H5P.org Easter outage
April 1st at 9:10 AM CET four core team members got a phone call from a robot telling us that H5P.org was down. More details were sent to us via Slack and e-mail. We quickly found that the third party storage service H5P.org is using had gone down. Technical details about what happened and how the supplier handled it are posted here.
Service outages on the third party storage service has happened previously and have normally lasted for a few minutes, and never longer than an hour or two. We had the option of restoring our daily backup, but that would mean losing up to 24 hours of data. However since previous storage service outages have been minor and that it was a Sunday in the middle of Easter, we decided to wait and monitor the situation.
Assuming that this block storage outage would be minor like the previous incidents was a mistake. As the day went on we received further updates from the supplier that didn’t indicate that there would be a long period of downtime and we thought it would be up and running soon, further compounding our original mistake.

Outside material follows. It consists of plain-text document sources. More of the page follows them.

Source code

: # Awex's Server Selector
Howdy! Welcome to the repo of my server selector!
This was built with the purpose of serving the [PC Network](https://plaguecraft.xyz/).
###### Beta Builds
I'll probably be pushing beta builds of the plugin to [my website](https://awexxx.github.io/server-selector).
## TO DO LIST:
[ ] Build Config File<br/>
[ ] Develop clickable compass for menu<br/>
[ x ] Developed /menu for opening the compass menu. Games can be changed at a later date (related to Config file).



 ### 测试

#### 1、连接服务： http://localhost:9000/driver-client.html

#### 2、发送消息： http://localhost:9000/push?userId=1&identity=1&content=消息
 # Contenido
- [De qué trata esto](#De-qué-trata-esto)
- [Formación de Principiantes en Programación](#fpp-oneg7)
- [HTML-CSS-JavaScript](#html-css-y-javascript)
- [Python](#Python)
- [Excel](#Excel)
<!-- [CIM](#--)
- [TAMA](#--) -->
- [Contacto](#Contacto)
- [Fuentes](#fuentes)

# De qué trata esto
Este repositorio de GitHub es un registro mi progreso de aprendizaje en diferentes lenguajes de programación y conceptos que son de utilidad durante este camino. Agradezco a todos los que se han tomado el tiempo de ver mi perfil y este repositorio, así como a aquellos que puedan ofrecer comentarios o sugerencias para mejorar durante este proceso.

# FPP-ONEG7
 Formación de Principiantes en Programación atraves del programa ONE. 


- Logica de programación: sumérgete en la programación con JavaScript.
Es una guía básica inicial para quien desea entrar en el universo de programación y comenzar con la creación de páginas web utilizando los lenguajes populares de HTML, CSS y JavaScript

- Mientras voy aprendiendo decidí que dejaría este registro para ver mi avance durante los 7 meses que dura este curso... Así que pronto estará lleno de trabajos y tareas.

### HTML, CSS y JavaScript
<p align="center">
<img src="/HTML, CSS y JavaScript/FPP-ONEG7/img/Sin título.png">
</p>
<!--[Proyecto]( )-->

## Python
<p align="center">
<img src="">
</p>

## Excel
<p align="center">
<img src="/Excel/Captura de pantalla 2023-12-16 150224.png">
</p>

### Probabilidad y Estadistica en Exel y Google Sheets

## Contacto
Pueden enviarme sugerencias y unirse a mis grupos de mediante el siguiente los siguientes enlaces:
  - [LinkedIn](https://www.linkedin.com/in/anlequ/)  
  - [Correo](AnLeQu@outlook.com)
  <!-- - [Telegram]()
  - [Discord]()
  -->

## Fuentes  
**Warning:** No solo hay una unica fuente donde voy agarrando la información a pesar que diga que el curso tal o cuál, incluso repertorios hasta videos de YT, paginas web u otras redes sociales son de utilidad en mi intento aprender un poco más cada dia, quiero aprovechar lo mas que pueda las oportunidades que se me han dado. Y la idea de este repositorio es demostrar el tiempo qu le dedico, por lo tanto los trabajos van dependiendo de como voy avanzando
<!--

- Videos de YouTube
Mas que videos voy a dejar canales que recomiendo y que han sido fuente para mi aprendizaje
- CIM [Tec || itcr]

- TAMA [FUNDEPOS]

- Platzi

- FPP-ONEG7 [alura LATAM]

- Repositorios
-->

Luckily the vast majority of H5P users and content in the world were pretty much unaffected. H5P is currently designed exclusively for self hosting. H5P.org was never meant to be a free service for creating and embedding H5P content on external web sites. We are however aware that many uses H5P.org this way, and for those that rely on H5P.org, especially for embedded content, we are incredibly sorry for this service outage.
H5P.org was primarily created as a community web site with a forum, examples, documentation and features for letting users try out H5P. There is currently no external funding for it and thus we’re not using a high end setup with automatic fail overs etc. The H5P.org infrastructure and routines are designed to be cost efficient, it is not designed for high availability since that would require a lot more funding both for the infrastructure and for making sure that there is always human resources available if something goes wrong. A long service outage as seen in Easter is however completely unacceptable for H5P.org.

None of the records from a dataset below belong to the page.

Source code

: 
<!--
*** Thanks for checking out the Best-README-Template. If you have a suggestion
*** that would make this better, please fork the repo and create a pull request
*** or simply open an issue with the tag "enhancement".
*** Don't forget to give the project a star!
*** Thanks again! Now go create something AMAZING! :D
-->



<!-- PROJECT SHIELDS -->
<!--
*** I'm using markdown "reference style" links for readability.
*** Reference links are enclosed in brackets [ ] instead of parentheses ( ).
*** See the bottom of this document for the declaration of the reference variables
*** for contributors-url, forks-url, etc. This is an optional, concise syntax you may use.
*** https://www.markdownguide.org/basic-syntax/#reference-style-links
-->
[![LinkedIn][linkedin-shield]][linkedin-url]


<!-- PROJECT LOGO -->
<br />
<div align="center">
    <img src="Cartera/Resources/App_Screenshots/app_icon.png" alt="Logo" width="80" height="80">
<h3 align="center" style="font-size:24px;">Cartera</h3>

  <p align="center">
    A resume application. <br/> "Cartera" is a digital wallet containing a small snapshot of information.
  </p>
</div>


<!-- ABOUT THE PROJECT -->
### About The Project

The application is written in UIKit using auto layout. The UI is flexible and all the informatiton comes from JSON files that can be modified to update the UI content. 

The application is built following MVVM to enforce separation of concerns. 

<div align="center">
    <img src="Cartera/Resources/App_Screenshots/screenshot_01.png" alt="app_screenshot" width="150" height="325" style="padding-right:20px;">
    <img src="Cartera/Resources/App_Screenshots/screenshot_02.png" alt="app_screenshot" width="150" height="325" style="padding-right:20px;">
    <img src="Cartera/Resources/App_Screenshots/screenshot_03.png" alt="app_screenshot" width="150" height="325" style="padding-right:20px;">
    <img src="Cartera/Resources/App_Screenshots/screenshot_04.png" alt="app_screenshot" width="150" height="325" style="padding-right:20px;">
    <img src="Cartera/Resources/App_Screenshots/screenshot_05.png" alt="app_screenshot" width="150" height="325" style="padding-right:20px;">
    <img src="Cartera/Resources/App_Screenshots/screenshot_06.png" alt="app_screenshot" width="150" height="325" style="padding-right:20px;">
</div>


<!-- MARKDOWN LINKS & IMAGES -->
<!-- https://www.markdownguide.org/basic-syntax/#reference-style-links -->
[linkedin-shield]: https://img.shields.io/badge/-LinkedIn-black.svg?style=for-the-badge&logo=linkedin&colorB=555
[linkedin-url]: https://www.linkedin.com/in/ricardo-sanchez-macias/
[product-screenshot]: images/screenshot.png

We’re now going to make some changes to reduce the risk of long outages including:
We have already made it more clear on H5P.org that the content creation features offered there are mainly meant for test driving H5P. H5P.com will be available very soon for those who need a high availability SaaS solution. It has replicas for almost every component with automatic fail-overs, auto-scaling, features for doing updates with no downtime and uses high end software and hardware with personnel available around the clock to resolve any issues instantly.

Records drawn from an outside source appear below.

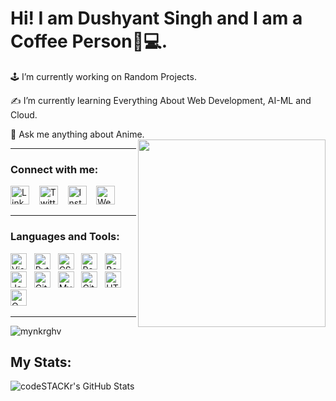 # Hi! I am Dushyant Singh and I am a Coffee Person🍵💻.

🕹 I’m currently working on Random Projects.

✍ I’m currently learning Everything About Web Development, AI-ML and Cloud.

💭 Ask me anything about Anime.
<img src="https://media4.giphy.com/media/3kPDmoWdBpQPNhCnUG/giphy.gif?cid=ecf05e471kbfv57ws0f9ma4bmz91m0otv1oh2b2mek937fmm&rid=giphy.gif&ct=s" width="300" align='right' >


---

### Connect with me:

[<img src="https://cdn-icons-png.flaticon.com/512/174/174857.png" alt="Linked IN" width="30"/>](https://www.linkedin.com/in/dushyant-singh-246b04219/)
&nbsp;&nbsp;
[<img src="https://cdn-icons-png.flaticon.com/512/733/733579.png" alt="Twitter" width="30"/>](https://twitter.com/Dushyant_Som_)
&nbsp;&nbsp;
[<img src="https://cdn-icons-png.flaticon.com/512/2111/2111463.png" alt="Instagram" width="30"/>](https://www.instagram.com/dushyant__som/)
&nbsp;&nbsp;
[<img src="https://cdn-icons-png.flaticon.com/512/5045/5045810.png" alt="Website" width="30"/>](https://dushyant60.github.io/Portfolio/)

---

### Languages and Tools:

<img alt="Visual Studio Code" width="26px" src="https://cdn.jsdelivr.net/gh/devicons/devicon/icons/vscode/vscode-original.svg"/>&nbsp;&nbsp;
<img alt="Python" width="26px" src="https://cdn-icons-png.flaticon.com/512/5968/5968350.png"/>&nbsp;&nbsp;
<img alt="CSS" width="26px" src="https://cdn-icons-png.flaticon.com/512/919/919826.png" />&nbsp;&nbsp;
<img alt="React" width="26px" src="https://cdn-icons-png.flaticon.com/512/520/520890.png" />&nbsp;&nbsp;
<img alt="Bootstrap" width="26px" src="https://cdn-icons-png.flaticon.com/512/5968/5968672.png" />&nbsp;&nbsp;
<img alt="Java" width="26px" src="https://cdn-icons-png.flaticon.com/128/226/226777.png" />&nbsp;&nbsp;
<img alt="Git" width="26px" src="https://camo.githubusercontent.com/dc9e7e657b4cd5ba7d819d1a9ce61434bd0ddbb94287d7476b186bd783b62279/68747470733a2f2f63646e2e6a7364656c6976722e6e65742f67682f64657669636f6e732f64657669636f6e2f69636f6e732f6769742f6769742d6f726967696e616c2e737667" />&nbsp;&nbsp;
<img alt="MySQL" width="26px" src="https://cdn.jsdelivr.net/gh/devicons/devicon/icons/mysql/mysql-original.svg"/>&nbsp;&nbsp;
<img alt="GitHub" width="26px" src="https://user-images.githubusercontent.com/3369400/139447912-e0f43f33-6d9f-45f8-be46-2df5bbc91289.png"/>&nbsp;&nbsp;
<img alt="HTML" width="26px" src="https://cdn-icons-png.flaticon.com/512/888/888859.png" />&nbsp;&nbsp;
<img alt="QwikLabs" width="26px" src="https://1.bp.blogspot.com/-Of27Ewb6GRc/XJbAUXBXjnI/AAAAAAAAJbw/uAxGLY5-9JU1GUJcNBenxK_wSs6un2hsgCK4BGAYYCw/s1600/logo%2Bqwiklabs%2Bicon.png" />&nbsp;&nbsp;

---
  <p align="left"> <img src="https://komarev.com/ghpvc/?username=mynkrghv&label=Profile%20views&color=0e75b6&style=flat" alt="mynkrghv" /> </p>
  
## My Stats:

<img align="left" alt="codeSTACKr's GitHub Stats" src="https://github-readme-stats.vercel.app/api?username=dushyant60&show_icons=true&hide_border=false&title_color=ff652f&icon_color=FFE400&bg_color=09131B&text_color=ffffff&border_color=0c1a25" />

The most critical parts currently being hosted together with H5P.org are the H5P Content Type Hub APIs. These will be moved to the same kind of infrastructure and service level that H5P.com is running on.
We will reconsider the infrastructure and suppliers for H5P.org. We will at least make sure that the block storage can’t cause the entire site to go down.
We will replace the front page of H5P.org quickly with information about downtime if and when anything like this happens again and also be faster to inform on social media. We won’t assume that a third party service will be fixed quickly.
We will consider restoring backups faster if something like this happens again.